Background:Platinum complexes are commonly used for cancer chemotherapy; however, they are not only highly-priced but also have various side effects. It is, therefore, important to design affordable anticancer drugs with minimal side effects.

Methods:We synthesized a new gold(I) complex, PF6{(BDPEA)(TPPMS) digold(I)} (abbreviated as PBTDG) and tested its cytotoxicity in MCF-7 breast cancer cells. We also evaluated the effects of PBTDG on mitochondrial membrane potential, generation of reactive oxygen species (ROS) and apoptosis in breast cancer cells.
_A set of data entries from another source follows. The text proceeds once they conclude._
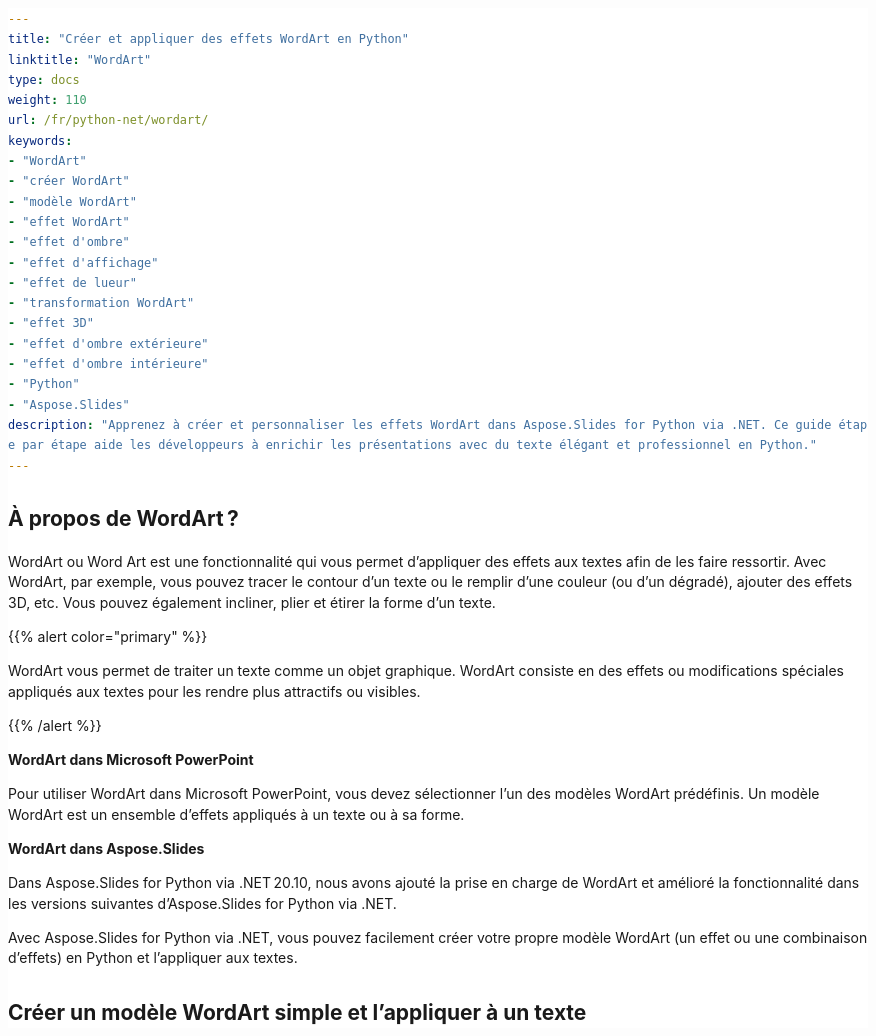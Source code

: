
 ```yaml
---
title: "Créer et appliquer des effets WordArt en Python"
linktitle: "WordArt"
type: docs
weight: 110
url: /fr/python-net/wordart/
keywords:
- "WordArt"
- "créer WordArt"
- "modèle WordArt"
- "effet WordArt"
- "effet d'ombre"
- "effet d'affichage"
- "effet de lueur"
- "transformation WordArt"
- "effet 3D"
- "effet d'ombre extérieure"
- "effet d'ombre intérieure"
- "Python"
- "Aspose.Slides"
description: "Apprenez à créer et personnaliser les effets WordArt dans Aspose.Slides for Python via .NET. Ce guide étape par étape aide les développeurs à enrichir les présentations avec du texte élégant et professionnel en Python."
---
```


## **À propos de WordArt ?**
WordArt ou Word Art est une fonctionnalité qui vous permet d’appliquer des effets aux textes afin de les faire ressortir. Avec WordArt, par exemple, vous pouvez tracer le contour d’un texte ou le remplir d’une couleur (ou d’un dégradé), ajouter des effets 3D, etc. Vous pouvez également incliner, plier et étirer la forme d’un texte. 

{{% alert color="primary" %}} 

WordArt vous permet de traiter un texte comme un objet graphique. WordArt consiste en des effets ou modifications spéciales appliqués aux textes pour les rendre plus attractifs ou visibles. 

{{% /alert %}} 

**WordArt dans Microsoft PowerPoint**

Pour utiliser WordArt dans Microsoft PowerPoint, vous devez sélectionner l’un des modèles WordArt prédéfinis. Un modèle WordArt est un ensemble d’effets appliqués à un texte ou à sa forme. 

**WordArt dans Aspose.Slides**

Dans Aspose.Slides for Python via .NET 20.10, nous avons ajouté la prise en charge de WordArt et amélioré la fonctionnalité dans les versions suivantes d’Aspose.Slides for Python via .NET. 

Avec Aspose.Slides for Python via .NET, vous pouvez facilement créer votre propre modèle WordArt (un effet ou une combinaison d’effets) en Python et l’appliquer aux textes. 

## Créer un modèle WordArt simple et l’appliquer à un texte
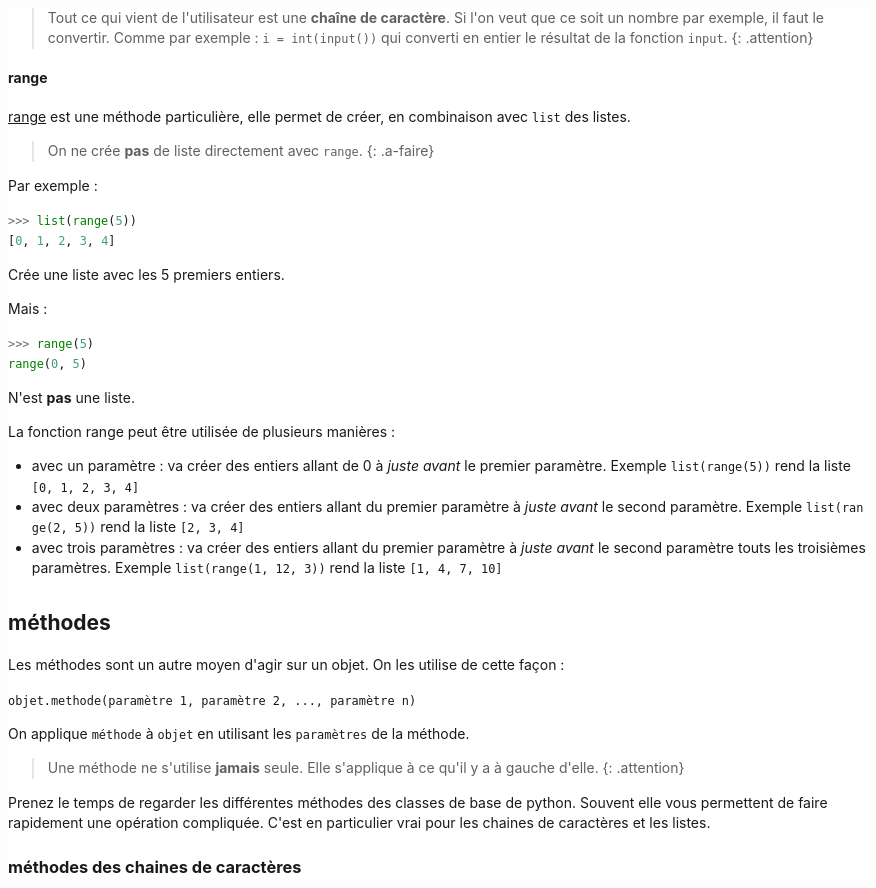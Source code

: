 > Tout ce qui vient de l'utilisateur est une **chaîne de caractère**. Si l'on veut que ce soit un nombre par exemple, il faut le convertir. Comme par exemple : `i = int(input())` qui converti en entier le résultat de la fonction `input`.
{: .attention}

#### range

[range](https://docs.python.org/fr/3/library/stdtypes.html#ranges) est une méthode particulière, elle permet de créer, en combinaison avec `list` des listes.

> On ne crée **pas** de liste directement avec `range`.
{: .a-faire}

Par exemple :

```python
>>> list(range(5))
[0, 1, 2, 3, 4]
```

Crée une liste avec les 5 premiers entiers.

Mais :

```python
>>> range(5)
range(0, 5)
```

N'est **pas** une liste.

La fonction range peut être utilisée de plusieurs manières :

* avec un paramètre : va créer des entiers allant de 0 à *juste avant* le premier paramètre. Exemple `list(range(5))` rend la liste `[0, 1, 2, 3, 4]`
* avec deux paramètres : va créer des entiers allant du premier paramètre  à *juste avant* le second paramètre. Exemple `list(range(2, 5))` rend la liste `[2, 3, 4]`
* avec trois paramètres : va créer des entiers allant du premier paramètre  à *juste avant* le second paramètre touts les troisièmes paramètres. Exemple `list(range(1, 12, 3))` rend la liste `[1, 4, 7, 10]`

## méthodes

Les méthodes sont un autre moyen d'agir sur un objet. On les utilise de cette façon :

```pyhton
objet.methode(paramètre 1, paramètre 2, ..., paramètre n)
```

On applique `méthode` à `objet` en utilisant les `paramètres` de la méthode.

> Une méthode ne s'utilise **jamais** seule. Elle s'applique à ce qu'il y a à gauche d'elle.
{: .attention}

Prenez le temps de regarder les différentes méthodes des classes de base de python. Souvent elle vous permettent de faire rapidement une opération compliquée. C'est en particulier vrai pour les chaines de caractères et les listes.

### méthodes des chaines de caractères
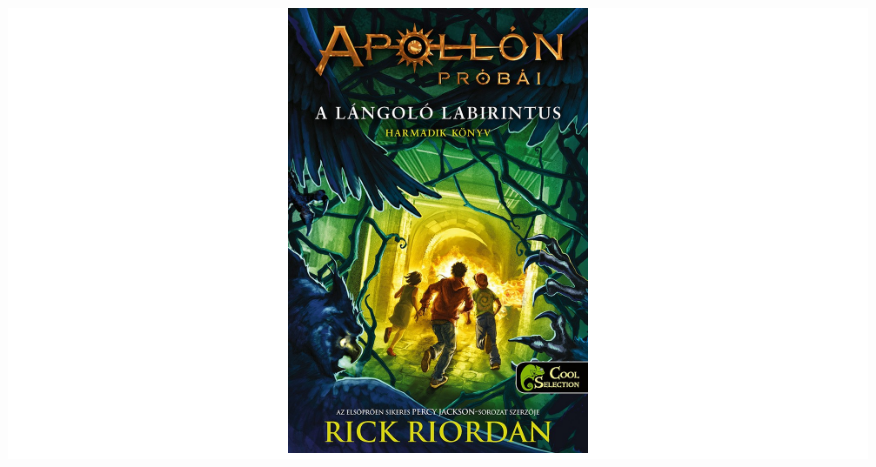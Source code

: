 <center><img src="https://github.com/BercziSandor/calibre_lib/raw/main/main/Rick%20Riordan/A%20langolo%20Labirintus%20%281655%29/cover.jpg" alt="cover" width="300"/></center>
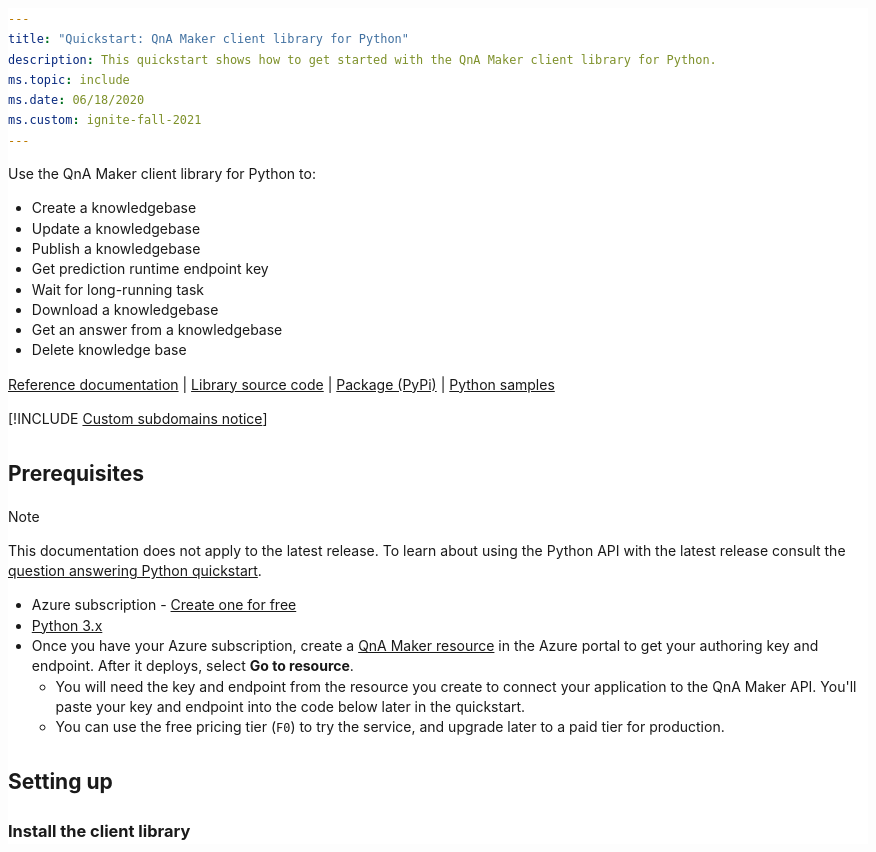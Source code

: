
 ```yaml
---
title: "Quickstart: QnA Maker client library for Python"
description: This quickstart shows how to get started with the QnA Maker client library for Python.
ms.topic: include
ms.date: 06/18/2020
ms.custom: ignite-fall-2021
---
```


Use the QnA Maker client library for Python to:

* Create a knowledgebase
* Update a knowledgebase
* Publish a knowledgebase
* Get prediction runtime endpoint key
* Wait for long-running task
* Download a knowledgebase
* Get an answer from a knowledgebase
* Delete knowledge base

[Reference documentation](/python/api/azure-cognitiveservices-knowledge-qnamaker/azure.cognitiveservices.knowledge.qnamaker) | [Library source code](https://github.com/Azure/azure-sdk-for-python/tree/master/sdk/cognitiveservices/azure-cognitiveservices-knowledge-qnamaker) | [Package (PyPi)](https://pypi.org/project/azure-cognitiveservices-knowledge-qnamaker/0.2.0/) | [Python samples](https://github.com/Azure-Samples/cognitive-services-quickstart-code/blob/master/python/QnAMaker/sdk/quickstart.py)

[!INCLUDE [Custom subdomains notice](../../../../includes/cognitive-services-custom-subdomains-note.md)]

## Prerequisites

> [!NOTE]
> This documentation does not apply to the latest release. To learn about using the Python API with the latest release consult the [question answering Python quickstart](../../language-service/question-answering/quickstart/sdk.md?pivots=programming-language-python).

* Azure subscription - [Create one for free](https://azure.microsoft.com/free/cognitive-services)
* [Python 3.x](https://www.python.org/)
* Once you have your Azure subscription, create a [QnA Maker resource](https://portal.azure.com/#create/Microsoft.CognitiveServicesQnAMaker) in the Azure portal to get your authoring key and endpoint. After it deploys, select **Go to resource**.
    * You will need the key and endpoint from the resource you create to connect your application to the QnA Maker API. You'll paste your key and endpoint into the code below later in the quickstart.
    * You can use the free pricing tier (`F0`) to try the service, and upgrade later to a paid tier for production.

## Setting up

### Install the client library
Results:The IC50 values for PBTDG and sorafenib were found to be 1.48 µM and 4.45 µM, respectively. Exposure to PBTDG caused significant and concentration-dependent depletion of ATP and disruption of mitochondrial membrane potential. PBTDG induced 2.6, 3.6, and 5.7-fold apoptosis for 1 µM, 3 µM, and 10 µM concentrations, respectively. The induction of apoptosis by the same concentrations of sorafenib was 1.2, 1.3, and 1.6-fold, respectively. The low concentration of PBTDG (1 µM) induced the generation of ROS by 99.83%, which was significantly higher than the ROS generation caused by the same concentration of sorafenib (73.76%). The ROS induction caused by higher concentrations (5 µM) of PBTDG and sorafenib were 104.95% and 122.11%, respectively.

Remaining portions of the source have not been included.